Chorus. Photo Roy Riley
Chorus has been touring for nearly nine years and may well reach its decade next year. In that time it’s been presented at upwards of 43 different venues and festivals across three continents. And it’s still going strong. Richard Williams, who writes for the Guardian newspaper, came across Chorus in London a few years ago and as he describes:
‘I heard a strange sound and walked towards it. It was coming from half a dozen identical large tubular silver metal structures erected in Giffin Square, each of them a tripod about 15ft tall, all topped with horizontal arms that ended in a speaker horn at both ends. The arms rotated gently, like the horns in a Hammond B3’s Leslie speaker cabinet, while emitting soft sustained sounds that, in combination, made me think of Terry Riley’s all-night organ concerts of the 1970s and of Brian Eno’s Bloom. [...] You could wander between the metal structures, and many people did. As the last of the daylight faded, the little red lights on each horn glowed more distinctly, and the sound took on a magical quality.’

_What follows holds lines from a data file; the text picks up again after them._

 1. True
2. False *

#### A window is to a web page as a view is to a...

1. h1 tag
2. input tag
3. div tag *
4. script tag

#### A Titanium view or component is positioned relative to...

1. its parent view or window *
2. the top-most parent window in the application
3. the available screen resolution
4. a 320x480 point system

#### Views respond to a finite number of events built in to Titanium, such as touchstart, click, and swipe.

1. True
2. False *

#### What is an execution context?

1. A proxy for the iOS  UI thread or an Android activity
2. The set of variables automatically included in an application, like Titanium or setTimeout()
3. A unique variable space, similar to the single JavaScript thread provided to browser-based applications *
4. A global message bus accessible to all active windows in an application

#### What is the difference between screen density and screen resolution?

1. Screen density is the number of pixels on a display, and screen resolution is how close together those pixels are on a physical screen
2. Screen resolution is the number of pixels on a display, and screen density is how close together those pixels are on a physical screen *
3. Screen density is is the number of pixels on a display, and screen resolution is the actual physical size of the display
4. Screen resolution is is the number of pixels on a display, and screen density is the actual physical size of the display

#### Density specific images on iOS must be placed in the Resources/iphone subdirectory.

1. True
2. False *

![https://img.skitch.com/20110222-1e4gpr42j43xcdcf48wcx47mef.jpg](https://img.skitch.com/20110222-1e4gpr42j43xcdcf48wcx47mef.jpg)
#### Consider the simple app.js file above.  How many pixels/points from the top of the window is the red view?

In an Arts Desk review, Thomas H. Green talks about Chorus as a series of:
‘… tripods, each two humans high, with a spinning helicopter head, double-ended by conical horns that emanate a gentle angelic howling or lower end drone-hums. Eyes closed – and being music-geeky about it – this carefully calibrated tonal concerto assails the ears somewhere between US mystic Laraaji’s processed gong experiments and the final ethereal works of Spacemen 3. But this is about the experience. Artist Ray Lee specialises in large-scale outdoor work that bridges installation art and bizarre musical gathering.’
Over the years there have been some memorable occasions from operating it for 12 hours continuously over night at White Night, Melbourne Australia, to finding ourselves in the courtyard of the royal castle in Warsaw where the Chorus tripods had an overnight armed guard. (I’m just guessing, but I imagine that the armed guard wasn’t there for Chorus, but I did feel like the tripods were pretty safe that night….).
One of the most stunning locations involved siting it in the ruined Norman castle high up on the hill at Kendal, with amazing views out towards the Lake district. The iconic long exposure photo of Chorus by Roy Riley (above) was taken on a moonlit night on the top of Portland Bill. It was worth it just to get the photo, but the wind nearly did for the motors with the wiring getting hot and beginning to burn out….
Over the years of touring, I’ve gone from the original set of 14 tripods manufactured by Charlie Camm of Scenetec to having an extra seven tripods made so we could present it in South Korea and the UK simultaneously. I upgraded the speaker construction, getting Didcot Welders to make new aluminium cones for me, in the process improving the sound quality. I’ve constantly tweaked and worked on the composition, making versions for different contexts and experimenting with different sound material. Yet I have consistently returned to the original concept for the composition: pure musical tones; precisely pitched and creating consonant harmonies.
Some of my new additions and upgrades haven’t worked as well as I might have hoped. I recently tried replacing all the sound players in the tripods (top secret, don’t tell anyone, but I use old iPods….) with auto playing WAV sound cards. They were much easier to operate. My team were delighted. No fiddling with recalcitrant iPods, just a flick of a switch and the players started every time. Unfortunately, what I didn’t realise and certainly didn’t expect is that these digital players don’t all play perfectly in tune! So a piece like Chorus which relies on perfect close harmony started to sound a bit out of tune! We tried this for one gig before realising that we had to go back to using multiple iPods. However, I gain some small measure of satisfaction in reusing a technology that is fast becoming redundant for general use.